__Exercise__: Report all lines in the records that hold the string "vercel".

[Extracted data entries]
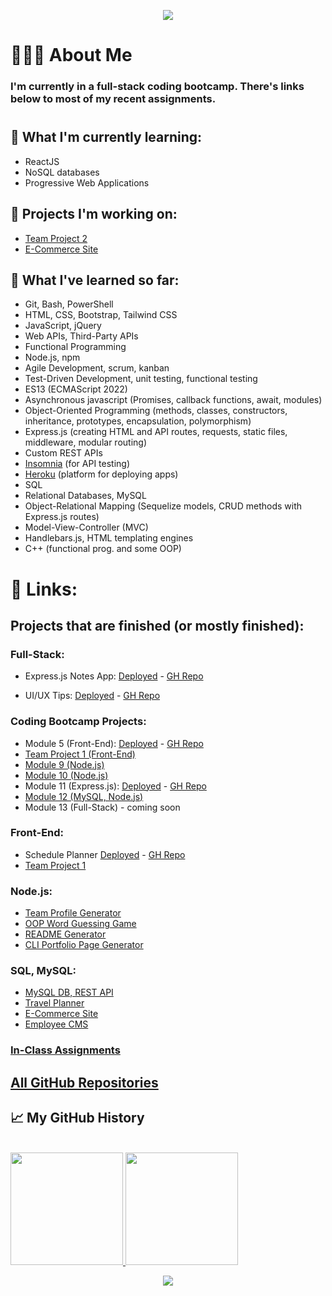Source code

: <p align="center">
 <img src="https://capsule-render.vercel.app/api?type=waving&animation=fadeIn&color=gradient&height=120"/>
</p>

# 👨🏻‍💻 About Me

### I'm currently in a full-stack coding bootcamp. There's links below to most of my recent assignments.
#
<!---
## ✨Latest Finished Projects✨
- Express.js Notes App
  - [Deployed App](https://arcane-thicket-35541.herokuapp.com/)
  - [GH Repo](https://github.com/jroller33/Express.js-Notes-App)
--->
  <!-- <img src="https://capsule-render.vercel.app/api?type=waving&color=gradient&height=100&section=footer"/> -->
  <!-- <img src="https://capsule-render.vercel.app/api?&animation=fadeIn&type=waving&color=0:2BC2D2,100:060621&height=170"/>  OLD HEADER -->


## 🔭 What I'm currently learning:

- ReactJS
- NoSQL databases
- Progressive Web Applications

## 🚧 Projects I'm working on:
- [Team Project 2](https://github.com/jroller33/Banking-My-Way)
- [E-Commerce Site](https://github.com/jroller33/E-Commerce-Site)

<!-- - [Travel Planner](https://github.com/jroller33/Travel-Planner) -->

## 🧠 What I've learned so far: 

- Git, Bash, PowerShell
- HTML, CSS, Bootstrap, Tailwind CSS
- JavaScript, jQuery
- Web APIs, Third-Party APIs
- Functional Programming
- Node.js, npm
- Agile Development, scrum, kanban
- Test-Driven Development, unit testing, functional testing
- ES13 (ECMAScript 2022)
- Asynchronous javascript (Promises, callback functions, await, modules)
- Object-Oriented Programming (methods, classes, constructors, inheritance, prototypes, encapsulation, polymorphism)
- Express.js (creating HTML and API routes, requests, static files, middleware, modular routing)
- Custom REST APIs
- [Insomnia](https://insomnia.rest/) (for API testing)
- [Heroku](https://www.heroku.com/about) (platform for deploying apps)
- SQL
- Relational Databases, MySQL
- Object-Relational Mapping (Sequelize models, CRUD methods with Express.js routes)
- Model-View-Controller (MVC)
- Handlebars.js, HTML templating engines
- C++ (functional prog. and some OOP)


# 🔗 Links:

## Projects that are finished (or mostly finished):


### Full-Stack:
  - Express.js Notes App: [Deployed](https://arcane-thicket-35541.herokuapp.com/) - [GH Repo](https://github.com/jroller33/Express.js-Notes-App)
  
  - UI/UX Tips: [Deployed](https://floating-escarpment-55488.herokuapp.com/) - [GH Repo](https://github.com/jroller33/UI-UX-Tips)
  
### Coding Bootcamp Projects:
  - Module 5 (Front-End): [Deployed](https://jroller33.github.io/Schedule-Planner/) - [GH Repo](https://github.com/jroller33/Schedule-Planner)
  - [Team Project 1 (Front-End)](https://github.com/jroller33/BC-Project-1)
  - [Module 9 (Node.js)](https://github.com/jroller33/README-Generator)
  - [Module 10 (Node.js)](https://github.com/jroller33/Team-Profile-Generator)
  - Module 11 (Express.js): [Deployed](https://arcane-thicket-35541.herokuapp.com/) - [GH Repo](https://github.com/jroller33/Express.js-Notes-App)
  - [Module 12 (MySQL, Node.js)](https://github.com/jroller33/Employee-CMS)
  - Module 13 (Full-Stack) - coming soon


### Front-End:
  - Schedule Planner [Deployed](https://jroller33.github.io/Schedule-Planner/) - [GH Repo](https://github.com/jroller33/Schedule-Planner) 
  - [Team Project 1](https://github.com/jroller33/BC-Project-1)

### Node.js:
- [Team Profile Generator](https://github.com/jroller33/Team-Profile-Generator)  
- [OOP Word Guessing Game](https://github.com/jroller33/OOP-Word-Guessing-Game)
- [README Generator](https://github.com/jroller33/README-Generator)
- [CLI Portfolio Page Generator](https://github.com/jroller33/CLI-Portfolio-Page-Generator)

### SQL, MySQL:
- [MySQL DB, REST API](https://github.com/jroller33/MySQL-Database-with-REST-API)
- [Travel Planner](https://github.com/jroller33/Travel-Planner)
- [E-Commerce Site](https://github.com/jroller33/E-Commerce-Site)
- [Employee CMS](https://github.com/jroller33/Employee-CMS)

### [In-Class Assignments](https://github.com/jroller33/Coding-Bootcamp-In-Class)

## [All GitHub Repositories](https://github.com/jroller33?tab=repositories)
<!-- <h2> 🚀 &nbsp;Some Tools I Have Used and Learned</h2> -->
  <!-- - Weather Dashboard (under development)
    - https://github.com/jroller33/Weather-Dashboard -->

## 📈 My GitHub History

<br/>

<a href="https://github.com/jroller33">
  <img height="180em" src="https://github-readme-stats.vercel.app/api/top-langs/?username=jroller33&theme=tokyonight&layout=compact" />
  <img height="180em" src="https://github-readme-stats.vercel.app/api?username=jroller33&theme=tokyonight&show_icons=true&count_private=true&hide=prs,contribs" />
</a>

<p align="center">
  <img src="https://capsule-render.vercel.app/api?type=waving&color=gradient&height=100&section=footer"/>
</p>

<!-- ![#Snake animation](./snakeAnimation.svg) -->


<!-- [![Readme Card](https://github-readme-stats.vercel.app/api/pin/?username=jroller33&repo=team-profile-generator&theme=tokyonight)](https://github.com/jroller33/Team-Profile-Generator) -->

<!-- 
<h1 style="color:red">RIP Itachi 🐐🔥🙏</h1>
<p align="center">
  <img src= "https://comicvine.gamespot.com/a/uploads/original/11113/111134319/5149017-9946625078-Itach.gif">
</p>
 -->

__Solution to this exercise__:
 <img src="https://capsule-render.vercel.app/api?type=waving&animation=fadeIn&color=gradient&height=120"/>
  <!-- <img src="https://capsule-render.vercel.app/api?type=waving&color=gradient&height=100&section=footer"/> -->
  <!-- <img src="https://capsule-render.vercel.app/api?&animation=fadeIn&type=waving&color=0:2BC2D2,100:060621&height=170"/>  OLD HEADER -->
  <img height="180em" src="https://github-readme-stats.vercel.app/api/top-langs/?username=jroller33&theme=tokyonight&layout=compact" />
  <img height="180em" src="https://github-readme-stats.vercel.app/api?username=jroller33&theme=tokyonight&show_icons=true&count_private=true&hide=prs,contribs" />
  <img src="https://capsule-render.vercel.app/api?type=waving&color=gradient&height=100&section=footer"/>
<!-- [![Readme Card](https://github-readme-stats.vercel.app/api/pin/?username=jroller33&repo=team-profile-generator&theme=tokyonight)](https://github.com/jroller33/Team-Profile-Generator) -->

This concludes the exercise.